## WHAT IS BEING ASKED
Since the pictures are not wanted, retype the listing below exactly and without them.
◇ ◇ ◇ ◇ ◇
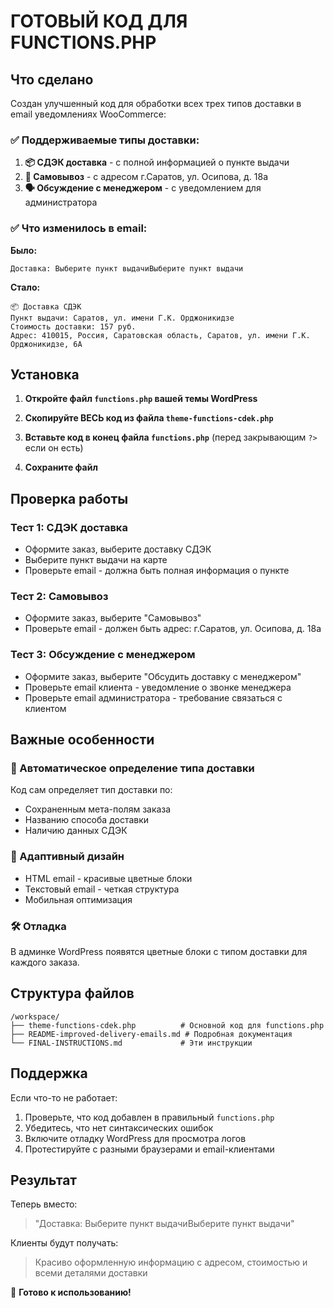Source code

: # ГОТОВЫЙ КОД ДЛЯ FUNCTIONS.PHP

## Что сделано

Создан улучшенный код для обработки всех трех типов доставки в email уведомлениях WooCommerce:

### ✅ Поддерживаемые типы доставки:

1. **📦 СДЭК доставка** - с полной информацией о пункте выдачи
2. **🏪 Самовывоз** - с адресом г.Саратов, ул. Осипова, д. 18а  
3. **🗣️ Обсуждение с менеджером** - с уведомлением для администратора

### ✅ Что изменилось в email:

**Было:**
```
Доставка: Выберите пункт выдачиВыберите пункт выдачи
```

**Стало:**
```
📦 Доставка СДЭК
Пункт выдачи: Саратов, ул. имени Г.К. Орджоникидзе  
Стоимость доставки: 157 руб.
Адрес: 410015, Россия, Саратовская область, Саратов, ул. имени Г.К. Орджоникидзе, 6А
```

## Установка

1. **Откройте файл `functions.php` вашей темы WordPress**

2. **Скопируйте ВЕСЬ код из файла `theme-functions-cdek.php`**

3. **Вставьте код в конец файла `functions.php`** (перед закрывающим `?>` если он есть)

4. **Сохраните файл**

## Проверка работы

### Тест 1: СДЭК доставка
- Оформите заказ, выберите доставку СДЭК
- Выберите пункт выдачи на карте
- Проверьте email - должна быть полная информация о пункте

### Тест 2: Самовывоз  
- Оформите заказ, выберите "Самовывоз"
- Проверьте email - должен быть адрес: г.Саратов, ул. Осипова, д. 18а

### Тест 3: Обсуждение с менеджером
- Оформите заказ, выберите "Обсудить доставку с менеджером"  
- Проверьте email клиента - уведомление о звонке менеджера
- Проверьте email администратора - требование связаться с клиентом

## Важные особенности

### 🔄 Автоматическое определение типа доставки
Код сам определяет тип доставки по:
- Сохраненным мета-полям заказа
- Названию способа доставки
- Наличию данных СДЭК

### 📱 Адаптивный дизайн
- HTML email - красивые цветные блоки
- Текстовый email - четкая структура
- Мобильная оптимизация

### 🛠️ Отладка
В админке WordPress появятся цветные блоки с типом доставки для каждого заказа.

## Структура файлов

```
/workspace/
├── theme-functions-cdek.php          # Основной код для functions.php
├── README-improved-delivery-emails.md # Подробная документация  
└── FINAL-INSTRUCTIONS.md             # Эти инструкции
```

## Поддержка

Если что-то не работает:

1. Проверьте, что код добавлен в правильный `functions.php`
2. Убедитесь, что нет синтаксических ошибок
3. Включите отладку WordPress для просмотра логов
4. Протестируйте с разными браузерами и email-клиентами

## Результат

Теперь вместо:
> "Доставка: Выберите пункт выдачиВыберите пункт выдачи"

Клиенты будут получать:
> Красиво оформленную информацию с адресом, стоимостью и всеми деталями доставки

🎉 **Готово к использованию!**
◇ ◇ ◇ ◇ ◇
## TASK SOLUTION
Source code

: # ГОТОВЫЙ КОД ДЛЯ FUNCTIONS.PHP

## Что сделано

Создан улучшенный код для обработки всех трех типов доставки в email уведомлениях WooCommerce:

### ✅ Поддерживаемые типы доставки:

1. **📦 СДЭК доставка** - с полной информацией о пункте выдачи
2. **🏪 Самовывоз** - с адресом г.Саратов, ул. Осипова, д. 18а  
3. **🗣️ Обсуждение с менеджером** - с уведомлением для администратора

### ✅ Что изменилось в email:

**Было:**
```
Доставка: Выберите пункт выдачиВыберите пункт выдачи
```

**Стало:**
```
📦 Доставка СДЭК
Пункт выдачи: Саратов, ул. имени Г.К. Орджоникидзе  
Стоимость доставки: 157 руб.
Адрес: 410015, Россия, Саратовская область, Саратов, ул. имени Г.К. Орджоникидзе, 6А
```

## Установка

1. **Откройте файл `functions.php` вашей темы WordPress**

2. **Скопируйте ВЕСЬ код из файла `theme-functions-cdek.php`**

3. **Вставьте код в конец файла `functions.php`** (перед закрывающим `?>` если он есть)

4. **Сохраните файл**

## Проверка работы

### Тест 1: СДЭК доставка
- Оформите заказ, выберите доставку СДЭК
- Выберите пункт выдачи на карте
- Проверьте email - должна быть полная информация о пункте

### Тест 2: Самовывоз  
- Оформите заказ, выберите "Самовывоз"
- Проверьте email - должен быть адрес: г.Саратов, ул. Осипова, д. 18а

### Тест 3: Обсуждение с менеджером
- Оформите заказ, выберите "Обсудить доставку с менеджером"  
- Проверьте email клиента - уведомление о звонке менеджера
- Проверьте email администратора - требование связаться с клиентом

## Важные особенности

### 🔄 Автоматическое определение типа доставки
Код сам определяет тип доставки по:
- Сохраненным мета-полям заказа
- Названию способа доставки
- Наличию данных СДЭК

### 📱 Адаптивный дизайн
- HTML email - красивые цветные блоки
- Текстовый email - четкая структура
- Мобильная оптимизация

### 🛠️ Отладка
В админке WordPress появятся цветные блоки с типом доставки для каждого заказа.

## Структура файлов

```
/workspace/
├── theme-functions-cdek.php          # Основной код для functions.php
├── README-improved-delivery-emails.md # Подробная документация  
└── FINAL-INSTRUCTIONS.md             # Эти инструкции
```

## Поддержка

Если что-то не работает:

1. Проверьте, что код добавлен в правильный `functions.php`
2. Убедитесь, что нет синтаксических ошибок
3. Включите отладку WordPress для просмотра логов
4. Протестируйте с разными браузерами и email-клиентами

## Результат

Теперь вместо:
> "Доставка: Выберите пункт выдачиВыберите пункт выдачи"

Клиенты будут получать:
> Красиво оформленную информацию с адресом, стоимостью и всеми деталями доставки

🎉 **Готово к использованию!**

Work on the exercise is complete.